The word 'torture' comes from the French torture, originating in the Late Latin tortura and ultimately deriving the past participle of torquere meaning 'to twist'. Many tortures rely on a twisting of the limbs, twisting ligatures, or turning screw mechanisms.

For the most part capital punishments in Christendom have been deliberately painful. Severe historical penalties include the breaking on the wheel, boiling to death, burning, crucifixion, crushing, disembowelment, dismemberment, flaying, impalement, sawing, scaphism and stoning.

Historically, ancient Greeks and Romans used torture for interrogation. Until the second century AD, torture was used only on slaves.. A slave's testimony was admissible only if extracted by torture, on the assumption that slaves could not be trusted to reveal the truth voluntarily.

Medieval and early modern European courts used torture, depending on the accused's alleged crime and social status.
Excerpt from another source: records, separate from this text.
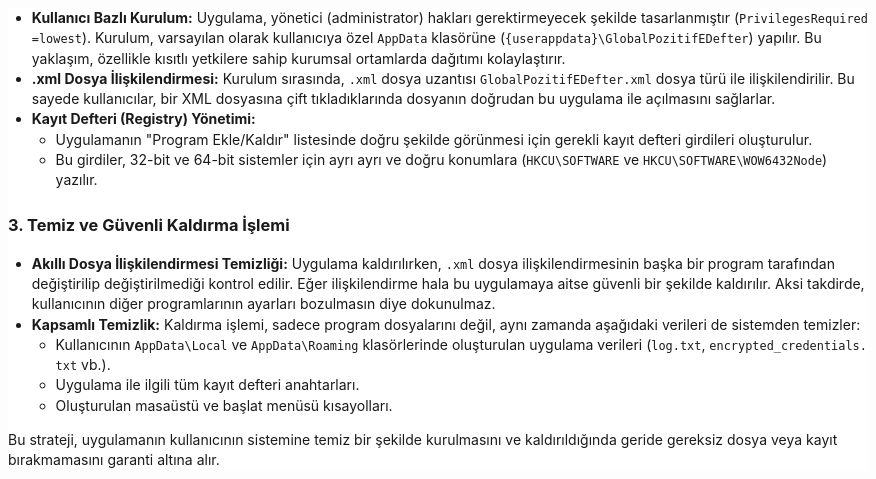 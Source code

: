 *   **Kullanıcı Bazlı Kurulum:** Uygulama, yönetici (administrator) hakları gerektirmeyecek şekilde tasarlanmıştır (`PrivilegesRequired=lowest`). Kurulum, varsayılan olarak kullanıcıya özel `AppData` klasörüne (`{userappdata}\GlobalPozitifEDefter`) yapılır. Bu yaklaşım, özellikle kısıtlı yetkilere sahip kurumsal ortamlarda dağıtımı kolaylaştırır.
*   **.xml Dosya İlişkilendirmesi:** Kurulum sırasında, `.xml` dosya uzantısı `GlobalPozitifEDefter.xml` dosya türü ile ilişkilendirilir. Bu sayede kullanıcılar, bir XML dosyasına çift tıkladıklarında dosyanın doğrudan bu uygulama ile açılmasını sağlarlar.
*   **Kayıt Defteri (Registry) Yönetimi:**
    *   Uygulamanın "Program Ekle/Kaldır" listesinde doğru şekilde görünmesi için gerekli kayıt defteri girdileri oluşturulur.
    *   Bu girdiler, 32-bit ve 64-bit sistemler için ayrı ayrı ve doğru konumlara (`HKCU\SOFTWARE` ve `HKCU\SOFTWARE\WOW6432Node`) yazılır.

### 3. Temiz ve Güvenli Kaldırma İşlemi

*   **Akıllı Dosya İlişkilendirmesi Temizliği:** Uygulama kaldırılırken, `.xml` dosya ilişkilendirmesinin başka bir program tarafından değiştirilip değiştirilmediği kontrol edilir. Eğer ilişkilendirme hala bu uygulamaya aitse güvenli bir şekilde kaldırılır. Aksi takdirde, kullanıcının diğer programlarının ayarları bozulmasın diye dokunulmaz.
*   **Kapsamlı Temizlik:** Kaldırma işlemi, sadece program dosyalarını değil, aynı zamanda aşağıdaki verileri de sistemden temizler:
    *   Kullanıcının `AppData\Local` ve `AppData\Roaming` klasörlerinde oluşturulan uygulama verileri (`log.txt`, `encrypted_credentials.txt` vb.).
    *   Uygulama ile ilgili tüm kayıt defteri anahtarları.
    *   Oluşturulan masaüstü ve başlat menüsü kısayolları.

Bu strateji, uygulamanın kullanıcının sistemine temiz bir şekilde kurulmasını ve kaldırıldığında geride gereksiz dosya veya kayıt bırakmamasını garanti altına alır.

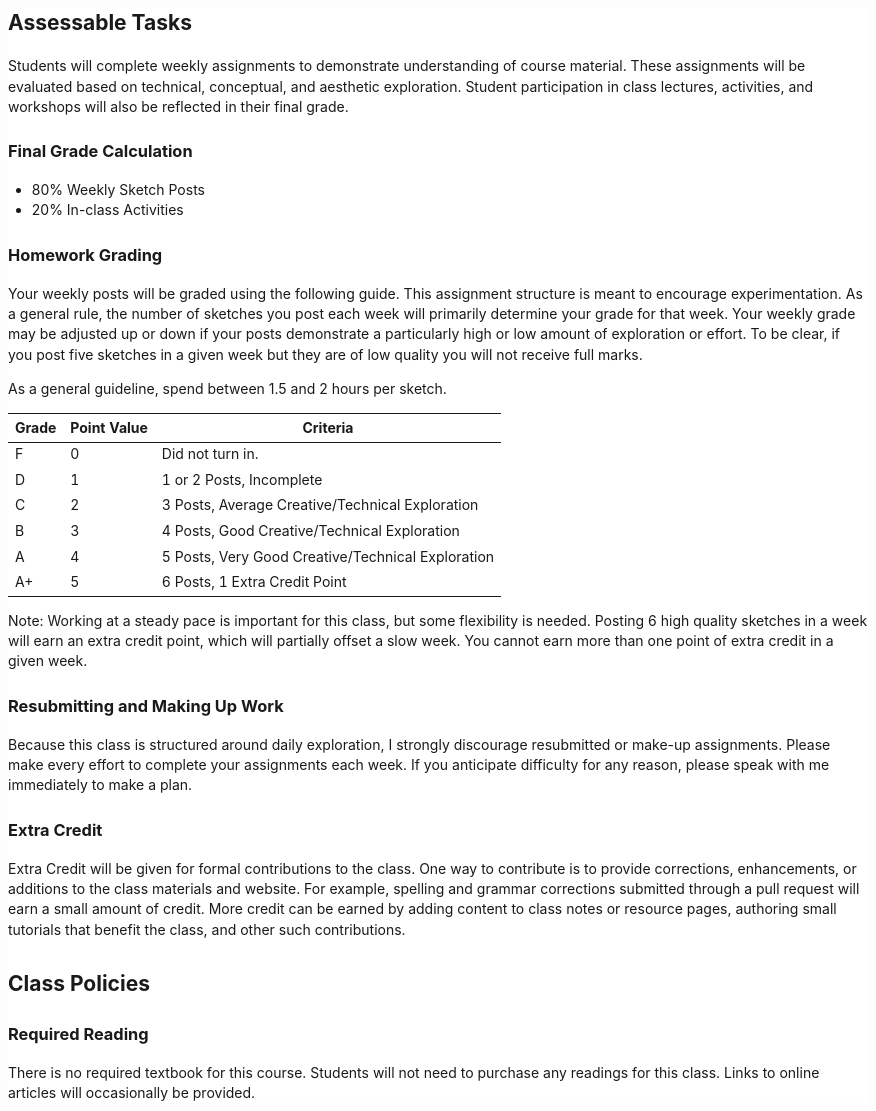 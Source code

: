 
## Assessable Tasks
Students will complete weekly assignments to demonstrate understanding of course material. These assignments will be evaluated based on technical, conceptual, and aesthetic exploration. Student participation in class lectures, activities, and workshops will also be reflected in their final grade.

### Final Grade Calculation
- 80% Weekly Sketch Posts
- 20% In-class Activities

### Homework Grading
Your weekly posts will be graded using the following guide. This assignment structure is meant to encourage experimentation. As a general rule, the number of sketches you post each week will primarily determine your grade for that week. Your weekly grade may be adjusted up or down if your posts demonstrate a particularly high or low amount of exploration or effort. To be clear, if you post five sketches in a given week but they are of low quality you will not receive full marks.

As a general guideline, spend between 1.5 and 2 hours per sketch.

Grade | Point Value | Criteria |
--- | --- | --- |
F | 0 | Did not turn in.
D | 1 | 1 or 2 Posts, Incomplete
C | 2 | 3 Posts, Average Creative/Technical Exploration
B | 3 | 4 Posts, Good Creative/Technical Exploration
A | 4 | 5 Posts, Very Good Creative/Technical Exploration
A+ | 5 | 6 Posts, 1 Extra Credit Point

Note: Working at a steady pace is important for this class, but some flexibility is needed. Posting 6 high quality sketches in a week will earn an extra credit point, which will partially offset a slow week. You cannot earn more than one point of extra credit in a given week.

### Resubmitting and Making Up Work

Because this class is structured around daily exploration, I strongly discourage resubmitted or make-up assignments. Please make every effort to complete your assignments each week. If you anticipate difficulty for any reason, please speak with me immediately to make a plan.

### Extra Credit

Extra Credit will be given for formal contributions to the class. One way to contribute is to provide corrections, enhancements, or additions to the class materials and website. For example, spelling and grammar corrections submitted through a pull request will earn a small amount of credit. More credit can be earned by adding content to class notes or resource pages, authoring small tutorials that benefit the class, and other such contributions.


## Class Policies

### Required Reading
There is no required textbook for this course. Students will not need to purchase any readings for this class. Links to online articles will occasionally be provided.
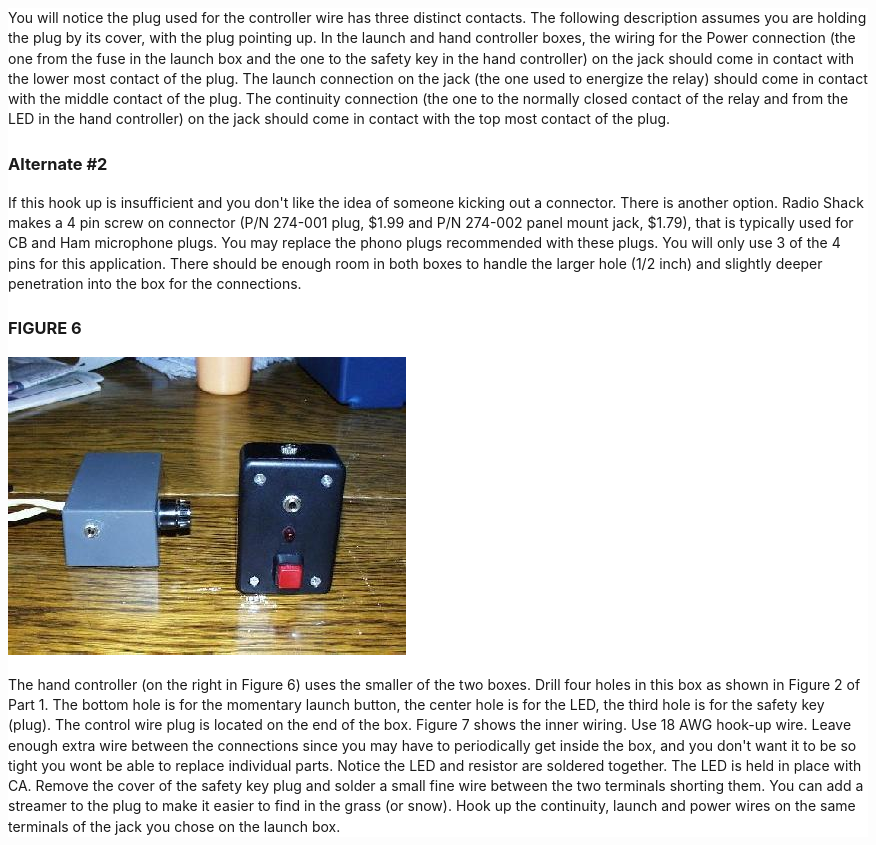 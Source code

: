You will notice the plug used for the controller wire has three distinct contacts.
The following description assumes you are holding the plug by its cover, with the plug pointing up.
In the launch and hand controller boxes, the wiring for the Power connection (the one from the fuse in the launch box and the one to the safety key in the hand controller) on the jack should come in contact with the lower most contact of the plug.
The launch connection on the jack (the one used to energize the relay) should come in contact with the middle contact of the plug.
The continuity connection (the one to the normally closed contact of the relay and from the LED in the hand controller) on the jack should come in contact with the top most contact of the plug.

### Alternate #2

If this hook up is insufficient and you don't like the idea of someone kicking out a connector.
There is another option.
Radio Shack makes a 4 pin screw on connector (P/N 274-001 plug, $1.99 and P/N 274-002 panel mount jack, $1.79), that is typically used for CB and Ham microphone plugs.
You may replace the phono plugs recommended with these plugs.
You will only use 3 of the 4 pins for this application.
There should be enough room in both boxes to handle the larger hole (1/2 inch) and slightly deeper penetration into the box for the connections.

### FIGURE 6

![](/images/relay_lnchhandboxessml.jpg)

The hand controller (on the right in Figure 6) uses the smaller of the two boxes.
Drill four holes in this box as shown in Figure 2 of Part 1.
The bottom hole is for the momentary launch button, the center hole is for the LED, the third hole is for the safety key (plug).
The control wire plug is located on the end of the box.
Figure 7 shows the inner wiring.
Use 18 AWG hook-up wire.
Leave enough extra wire between the connections since you may have to periodically get inside the box, and you don't want it to be so tight you wont be able to replace individual parts.
Notice the LED and resistor are soldered together.
The LED is held in place with CA.
Remove the cover of the safety key plug and solder a small fine wire between the two terminals shorting them.
You can add a streamer to the plug to make it easier to find in the grass (or snow).
Hook up the continuity, launch and power wires on the same terminals of the jack you chose on the launch box.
Torture was deemed a legitimate means to extract confessions or to obtain the names of accomplices or other information about a crime. In theory, it was permitted only if there was already half-proof against the accused. Defendants already sentenced to death would be tortured to force them to disclose the names of accomplices.

Torture was used almost exclusively for the crime of treason. In civil society this meant in practice that it was generally restricted to monarchs and the highest nobles. In the Church, matters were different. The Church taught that any deviation from orthodoxy amounted to lèse majesté against God, and therefore treason again the King of Kings. This meant that in contrast to civil society, treason and therefore torture were common in the Church. It was not only the Inquisition that practised torture but it is the Inquisition that has lodged in the popular mind as masters of the trade.

As many historians have noted, the most vicious procedures in Medieval times were inflicted on devout Christians by even more devout Christians. Dominicans gained a reputation as the most fearsomely innovative torturers.

Torture had long been practised by bishops, but it was formally authorised for the Medieval Inquisition in 1252. It should have ended in 1816 when a papal bull forbade its use, but secret torture continued in the Papal States until they were seized by French Forces in the 1870s.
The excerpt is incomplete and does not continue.